Factor a number into primes

Let us examine how to factor a number into its prime components. Any number can be expressed as the product of several prime numbers.

• The number 8 is 2*2*2.
• The number 765 is 3*3*5*17.

This type of factorization is intriguing because it could potentially break current cryptographic algorithms. However, for very large numbers, finding the solution is so complex that it is practically impossible.
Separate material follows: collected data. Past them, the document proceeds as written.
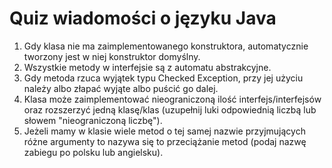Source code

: # Quiz wiadomości o języku Java

1. Gdy klasa nie ma zaimplementowanego konstruktora, automatycznie tworzony jest w niej konstruktor domyślny.
2. Wszystkie metody w interfejsie są z automatu abstrakcyjne.
3. Gdy metoda rzuca wyjątek typu Checked Exception, przy jej użyciu należy albo złapać wyjąte albo puścić go dalej.
4. Klasa może zaimplementować nieograniczoną ilość interfejs/interfejsów oraz rozszerzyć jedną klasę/klas (uzupełnij luki odpowiednią liczbą lub słowem "nieograniczoną liczbę").
5. Jeżeli mamy w klasie wiele metod o tej samej nazwie przyjmujących różne argumenty to nazywa się to przeciążanie metod (podaj nazwę zabiegu po polsku lub angielsku).
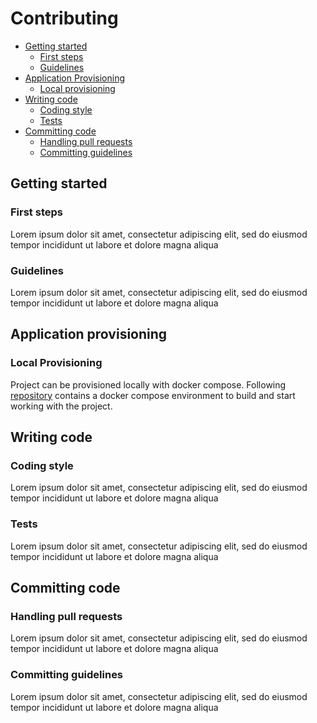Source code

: # Contributing
* [Getting started](#getting-started)
  * [First steps](#first-steps)
  * [Guidelines](#guidelines)
* [Application Provisioning](#application-provisioning)
  * [Local provisioning](#local-provisioning)
* [Writing code](#writing-code)
  * [Coding style](#coding-style)
  * [Tests](#tests)
* [Committing code](#committing-code)
  * [Handling pull requests](#handling-pull-requests)
  * [Committing guidelines](#committing-guidelines)

## Getting started

### First steps

Lorem ipsum dolor sit amet, consectetur adipiscing elit, sed do eiusmod tempor incididunt ut labore et dolore magna aliqua

### Guidelines

Lorem ipsum dolor sit amet, consectetur adipiscing elit, sed do eiusmod tempor incididunt ut labore et dolore magna aliqua

## Application provisioning

### Local Provisioning

Project can be provisioned locally with docker compose.
Following [repository](xxx) contains a docker compose environment to build and start working with the project.

## Writing code

### Coding style

Lorem ipsum dolor sit amet, consectetur adipiscing elit, sed do eiusmod tempor incididunt ut labore et dolore magna aliqua

### Tests

Lorem ipsum dolor sit amet, consectetur adipiscing elit, sed do eiusmod tempor incididunt ut labore et dolore magna aliqua

## Committing code

### Handling pull requests

Lorem ipsum dolor sit amet, consectetur adipiscing elit, sed do eiusmod tempor incididunt ut labore et dolore magna aliqua

### Committing guidelines

Lorem ipsum dolor sit amet, consectetur adipiscing elit, sed do eiusmod tempor incididunt ut labore et dolore magna aliqua
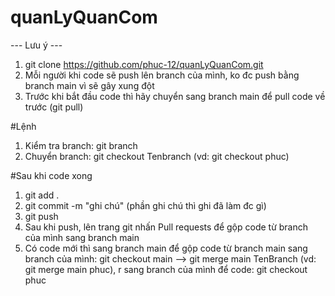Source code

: # quanLyQuanCom
--- Lưu ý ---
1. git clone https://github.com/phuc-12/quanLyQuanCom.git
2. Mỗi người khi code sẽ push lên branch của mình, ko đc push bằng branch main vì sẽ gây xung đột
3. Trước khi bắt đầu code thì hãy chuyển sang branch main để pull code về trước (git pull)
   
#Lệnh
1. Kiểm tra branch: git branch
2. Chuyển branch: git checkout Tenbranch   (vd: git checkout phuc)
   
#Sau khi code xong
1. git add .
2. git commit -m "ghi chú"   (phần ghi chú thì ghi đã làm đc gì)
3. git push
4. Sau khi push, lên trang git nhấn Pull requests để gộp code từ branch của mình sang branch main
5. Có code mới thì sang branch main để gộp code từ branch main sang branch của mình:
   git checkout main --> git merge main TenBranch (vd: git merge main phuc), r sang branch của mình để code: git checkout phuc
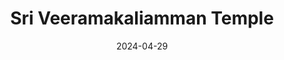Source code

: ---
title: Sri Veeramakaliamman Temple
description: 141 Serangoon Rd, Singapore 218042
date: 2024-04-29
weight: 4
resources:
    - src: DSCF4218_cover.JPG
      params:
        cover: true
---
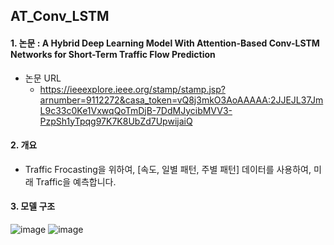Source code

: ## AT_Conv_LSTM


#### 1. 논문 : A Hybrid Deep Learning Model With Attention-Based Conv-LSTM Networks for Short-Term Traffic Flow Prediction
 - 논문 URL
   - https://ieeexplore.ieee.org/stamp/stamp.jsp?arnumber=9112272&casa_token=vQ8j3mkO3AoAAAAA:2JJEJL37JmL9c33c0Ke1VxwqQoTmDjB-7DdMJycibMVV3-PzpSh1yTpqg97K7K8UbZd7UpwijaiQ


#### 2. 개요
 - Traffic Frocasting을 위하여, [속도, 일별 패턴, 주별 패턴] 데이터를 사용하여, 미래 Traffic을 예측합니다.


#### 3. 모델 구조
![image](https://user-images.githubusercontent.com/87812424/128858004-b4dbdac8-aed0-4481-97df-cb506acfd0cc.png)
![image](https://user-images.githubusercontent.com/87812424/128858098-3a8111c3-3df1-4ac9-b855-7df8b9b45259.png)


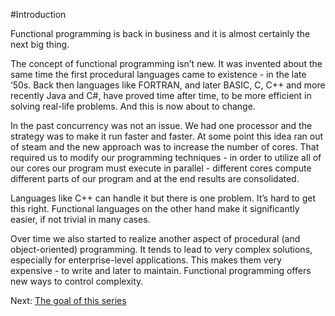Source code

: #Introduction Functional programming is back in business and it is almost certainly the next big thing.The concept of functional programming isn’t new. It was invented about the same time the first procedural languages came to existence - in the late ‘50s. Back then languages like FORTRAN, and later BASIC, C, C++ and more recently Java and C#, have proved time after time, to be more efficient in solving real-life problems. And this is now about to change. In the past concurrency was not an issue. We had one processor and the strategy was to make it run faster and faster. At some point this idea ran out of steam and the new approach was to increase the number of cores. That required us to modify our programming techniques - in order to utilize all of our cores our program must execute in parallel - different cores compute different parts of our program and at the end results are consolidated. Languages like C++ can handle it but there is one problem. It’s hard to get this right. Functional languages on the other hand make it significantly easier, if not trivial in many cases. Over time we also started to realize another aspect of procedural (and object-oriented) programming. It tends to lead to very complex solutions, especially for enterprise-level applications. This makes them very expensive - to write and later to maintain. Functional programming offers new ways to control complexity.Next: [The goal of this series](02_goal_of_this_series.md)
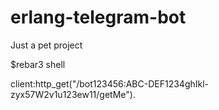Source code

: # erlang-telegram-bot
Just a pet project

$rebar3 shell

client:http_get("/bot123456:ABC-DEF1234ghIkl-zyx57W2v1u123ew11/getMe").
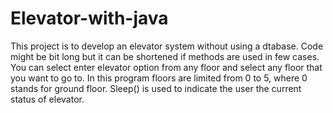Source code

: # Elevator-with-java
This project is to develop an elevator system without using a dtabase.
Code might be bit long but it can be shortened if methods are used in few cases.
You can select enter elevator option from any floor and select any floor that you want to go to.
In this program floors are limited from 0 to 5, where 0 stands for ground floor.
Sleep() is used to indicate the user the current status of elevator.
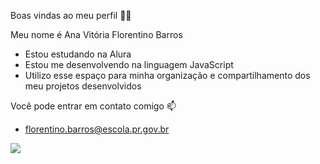 Boas vindas ao meu perfil 💙💙

Meu nome é Ana Vitória Florentino Barros

* Estou estudando na Alura
* Estou me desenvolvendo na linguagem JavaScript
* Utilizo esse espaço para minha organização e compartilhamento dos meu projetos desenvolvidos

Você pode entrar em contato comigo 📫

- florentino.barros@escola.pr.gov.br


![](https://static.ric.com.br/uploads/2024/04/hyunjin-stray-kids-doacao-596x600.jpg)

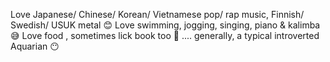 Love Japanese/ Chinese/ Korean/ Vietnamese pop/ rap music, Finnish/ Swedish/ USUK metal 😊
Love swimming, jogging, singing, piano & kalimba 😅
Love food , sometimes lick book too 🤣
.... generally, a typical introverted Aquarian 😶


<!---
tlp13/tlp13 is a ✨ special ✨ repository because its `README.md` (this file) appears on your GitHub profile.
You can click the Preview link to take a look at your changes.
--->
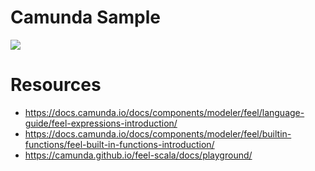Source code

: # Camunda Sample

![](/captcha.svg)

# Resources

- https://docs.camunda.io/docs/components/modeler/feel/language-guide/feel-expressions-introduction/
- https://docs.camunda.io/docs/components/modeler/feel/builtin-functions/feel-built-in-functions-introduction/
- https://camunda.github.io/feel-scala/docs/playground/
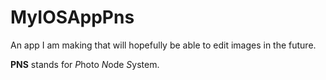 # MyIOSAppPns

An app I am making that will hopefully be able to edit images in the future.

**PNS** stands for *P*hoto *N*ode *S*ystem.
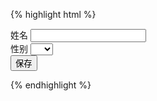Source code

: {% highlight html %}
<form class="js-savePersonInfo">
  <div class="form-group">
    <label>姓名</label>
    <input class="form-control" type="text" name="name" value="" data-h5f-label="姓名" required>
  </div>
  <div class="form-group">
    <label>性别</label>
    <select name="gender" class="form-control" data-h5f-label="性别" required>
      <option value=""></option>
      <option value="1">男</option>
      <option value="0">女</option>
    </select>
  </div>
  <input type="hidden" name="user" value="">
  <button class="btn btn-primary" type="submit">保存</button>
</form>
{% endhighlight %}
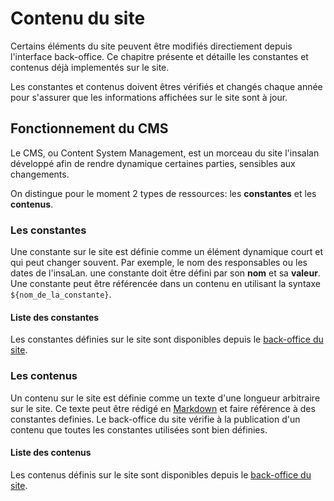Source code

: # Contenu du site 
Certains éléments du site peuvent être modifiés directiement depuis l'interface
back-office. Ce chapitre présente et détaille les constantes et contenus déjà
implementés sur le site.

Les constantes et contenus doivent êtres vérifiés et changés chaque année pour
s'assurer que les informations affichées sur le site sont à jour.

## Fonctionnement du CMS

Le CMS, ou Content System Management, est un morceau du site l'insalan développé
afin de rendre dynamique certaines parties, sensibles aux changements.

On distingue pour le moment 2 types de ressources: les **constantes** et les
**contenus**.

### Les constantes

Une constante sur le site est définie comme un élément dynamique court et qui
peut changer souvent. Par exemple, le nom des responsables ou les dates de
l'insaLan. une constante doit être défini par son **nom** et sa **valeur**. Une
constante peut être référencée dans un contenu en utilisant la syntaxe
`${nom_de_la_constante}`.
#### Liste des constantes

Les constantes définies sur le site sont disponibles depuis le [back-office du
site](https://api.insalan.fr/v1/admin/cms/constant/).

### Les contenus

Un contenu sur le site est définie comme un texte d'une longueur arbitraire sur
le site. Ce texte peut être rédigé en [Markdown](https://commonmark.org/) et
faire référence à des constantes definies. Le back-office du site vérifie à la
publication d'un contenu que toutes les constantes utilisées sont bien définies.

#### Liste des contenus

Les contenus définis sur le site sont disponibles depuis le [back-office du
site](https://api.insalan.fr/v1/admin/cms/content/).


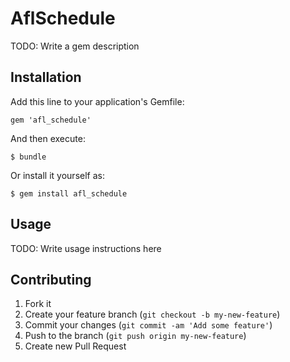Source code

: # AflSchedule

TODO: Write a gem description

## Installation

Add this line to your application's Gemfile:

    gem 'afl_schedule'

And then execute:

    $ bundle

Or install it yourself as:

    $ gem install afl_schedule

## Usage

TODO: Write usage instructions here

## Contributing

1. Fork it
2. Create your feature branch (`git checkout -b my-new-feature`)
3. Commit your changes (`git commit -am 'Add some feature'`)
4. Push to the branch (`git push origin my-new-feature`)
5. Create new Pull Request
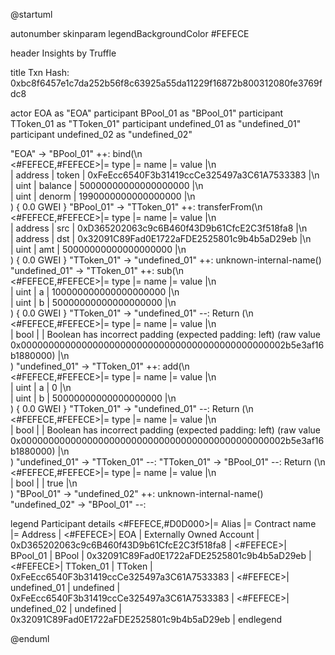 

@startuml

autonumber
skinparam legendBackgroundColor #FEFECE

<style>
      header {
        HorizontalAlignment left
        FontColor purple
        FontSize 14
        Padding 10
      }
    </style>

header Insights by Truffle

title Txn Hash: 0xbc8f6457e1c7da252b56f8c63925a55da11229f16872b800312080fe3769fdc8


actor EOA as "EOA"
participant BPool_01 as "BPool_01"
participant TToken_01 as "TToken_01"
participant undefined_01 as "undefined_01"
participant undefined_02 as "undefined_02"

"EOA" -> "BPool_01" ++: bind(\n\
<#FEFECE,#FEFECE>|= type |= name |= value |\n\
| address | token | 0xFeEcc6540F3b31419ccCe325497a3C61A7533383 |\n\
| uint | balance | 50000000000000000000 |\n\
| uint | denorm | 1990000000000000000 |\n\
) { 0.0 GWEI }
"BPool_01" -> "TToken_01" ++: transferFrom(\n\
<#FEFECE,#FEFECE>|= type |= name |= value |\n\
| address | src | 0xD365202063c9c6B460f43D9b61CfcE2C3f518fa8 |\n\
| address | dst | 0x32091C89Fad0E1722aFDE2525801c9b4b5aD29eb |\n\
| uint | amt | 50000000000000000000 |\n\
) { 0.0 GWEI }
"TToken_01" -> "undefined_01" ++: unknown-internal-name()
"undefined_01" -> "TToken_01" ++: sub(\n\
<#FEFECE,#FEFECE>|= type |= name |= value |\n\
| uint | a | 100000000000000000000 |\n\
| uint | b | 50000000000000000000 |\n\
) { 0.0 GWEI }
"TToken_01" -> "undefined_01" --: Return (\n\
<#FEFECE,#FEFECE>|= type |= name |= value |\n\
| bool |  | Boolean has incorrect padding (expected padding: left) (raw value 0x000000000000000000000000000000000000000000000002b5e3af16b1880000) |\n\
)
"undefined_01" -> "TToken_01" ++: add(\n\
<#FEFECE,#FEFECE>|= type |= name |= value |\n\
| uint | a | 0 |\n\
| uint | b | 50000000000000000000 |\n\
) { 0.0 GWEI }
"TToken_01" -> "undefined_01" --: Return (\n\
<#FEFECE,#FEFECE>|= type |= name |= value |\n\
| bool |  | Boolean has incorrect padding (expected padding: left) (raw value 0x000000000000000000000000000000000000000000000002b5e3af16b1880000) |\n\
)
"undefined_01" -> "TToken_01" --: 
"TToken_01" -> "BPool_01" --: Return (\n\
<#FEFECE,#FEFECE>|= type |= name |= value |\n\
| bool |  | true |\n\
)
"BPool_01" -> "undefined_02" ++: unknown-internal-name()
"undefined_02" -> "BPool_01" --: 

legend
Participant details
<#FEFECE,#D0D000>|= Alias |= Contract name |= Address |
<#FEFECE>| EOA | Externally Owned Account | 0xD365202063c9c6B460f43D9b61CfcE2C3f518fa8 |
<#FEFECE>| BPool_01 | BPool | 0x32091C89Fad0E1722aFDE2525801c9b4b5aD29eb |
<#FEFECE>| TToken_01 | TToken | 0xFeEcc6540F3b31419ccCe325497a3C61A7533383 |
<#FEFECE>| undefined_01 | undefined | 0xFeEcc6540F3b31419ccCe325497a3C61A7533383 |
<#FEFECE>| undefined_02 | undefined | 0x32091C89Fad0E1722aFDE2525801c9b4b5aD29eb |
endlegend

@enduml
We can define the function as follows. It attempts to divide our number n by all possible numbers, starting with 2. If n is divisible by a divisor, we store it as a factor and continue with the next one.

def factorize(n):
    factors = []

    for divisor in range(2, int(n**0.5) + 1):
        while n % divisor == 0:
            factors.append(divisor)
            n //= divisor
    
    if n > 1:
        factors.append(n)
    return factors

Let us see an example by factoring 765.

number = 765
factors = factorize(number)
print(f"{number} = {'*'.join(map(str, factors))}")
# 765 = 3*3*5*17

Now, an example with a larger number. As you can see, the larger the number, the longer it takes to factor.

number = 10000004400000259
factors = factorize(number)
print(f"{number} = {'*'.join(map(str, factors))}")
# 10000004400000259 = 100000007*100000037

✏️ Exercises:

• Find a number that cannot be factored because it takes too long.
• Optimize factorize replacing the for loop with a while loop.